===== GIVEN RECORDS =====
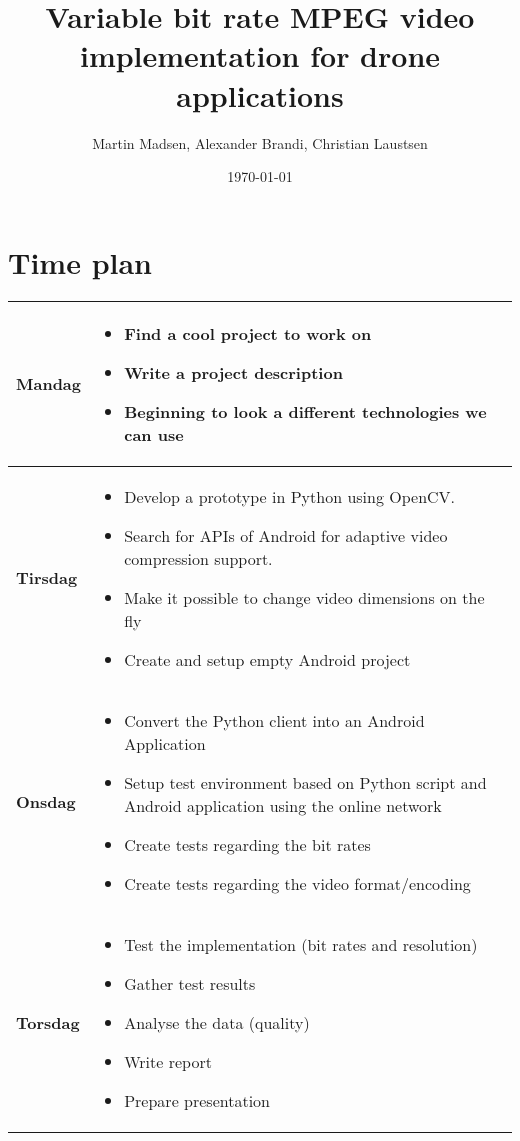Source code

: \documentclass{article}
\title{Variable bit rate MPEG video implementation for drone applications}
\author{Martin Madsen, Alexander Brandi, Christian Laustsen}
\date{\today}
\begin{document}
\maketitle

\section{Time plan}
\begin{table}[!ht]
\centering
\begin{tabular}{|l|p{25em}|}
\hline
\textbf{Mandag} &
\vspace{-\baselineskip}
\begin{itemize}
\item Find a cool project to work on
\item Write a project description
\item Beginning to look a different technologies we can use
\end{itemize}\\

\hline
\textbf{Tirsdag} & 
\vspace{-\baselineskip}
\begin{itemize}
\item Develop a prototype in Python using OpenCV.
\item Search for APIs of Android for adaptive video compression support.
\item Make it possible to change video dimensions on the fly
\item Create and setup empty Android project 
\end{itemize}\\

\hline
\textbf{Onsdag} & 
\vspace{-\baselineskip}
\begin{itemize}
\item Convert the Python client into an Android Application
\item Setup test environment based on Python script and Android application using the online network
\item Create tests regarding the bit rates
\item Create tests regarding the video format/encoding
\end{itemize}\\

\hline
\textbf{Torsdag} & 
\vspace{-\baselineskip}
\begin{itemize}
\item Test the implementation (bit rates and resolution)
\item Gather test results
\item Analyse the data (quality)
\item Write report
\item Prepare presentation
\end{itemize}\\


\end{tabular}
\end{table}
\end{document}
=====
### TASK DESCRIPTION:
If pictures appear in the data, omit them and copy all other parts exactly.

### RESPONSE TO THE TASK:
Source code

: \documentclass{article}
\title{Variable bit rate MPEG video implementation for drone applications}
\author{Martin Madsen, Alexander Brandi, Christian Laustsen}
\date{\today}
\begin{document}
\maketitle

\section{Time plan}
\begin{table}[!ht]
\centering
\begin{tabular}{|l|p{25em}|}
\hline
\textbf{Mandag} &
\vspace{-\baselineskip}
\begin{itemize}
\item Find a cool project to work on
\item Write a project description
\item Beginning to look a different technologies we can use
\end{itemize}\\

\hline
\textbf{Tirsdag} & 
\vspace{-\baselineskip}
\begin{itemize}
\item Develop a prototype in Python using OpenCV.
\item Search for APIs of Android for adaptive video compression support.
\item Make it possible to change video dimensions on the fly
\item Create and setup empty Android project 
\end{itemize}\\

\hline
\textbf{Onsdag} & 
\vspace{-\baselineskip}
\begin{itemize}
\item Convert the Python client into an Android Application
\item Setup test environment based on Python script and Android application using the online network
\item Create tests regarding the bit rates
\item Create tests regarding the video format/encoding
\end{itemize}\\

\hline
\textbf{Torsdag} & 
\vspace{-\baselineskip}
\begin{itemize}
\item Test the implementation (bit rates and resolution)
\item Gather test results
\item Analyse the data (quality)
\item Write report
\item Prepare presentation
\end{itemize}\\


\end{tabular}
\end{table}
\end{document}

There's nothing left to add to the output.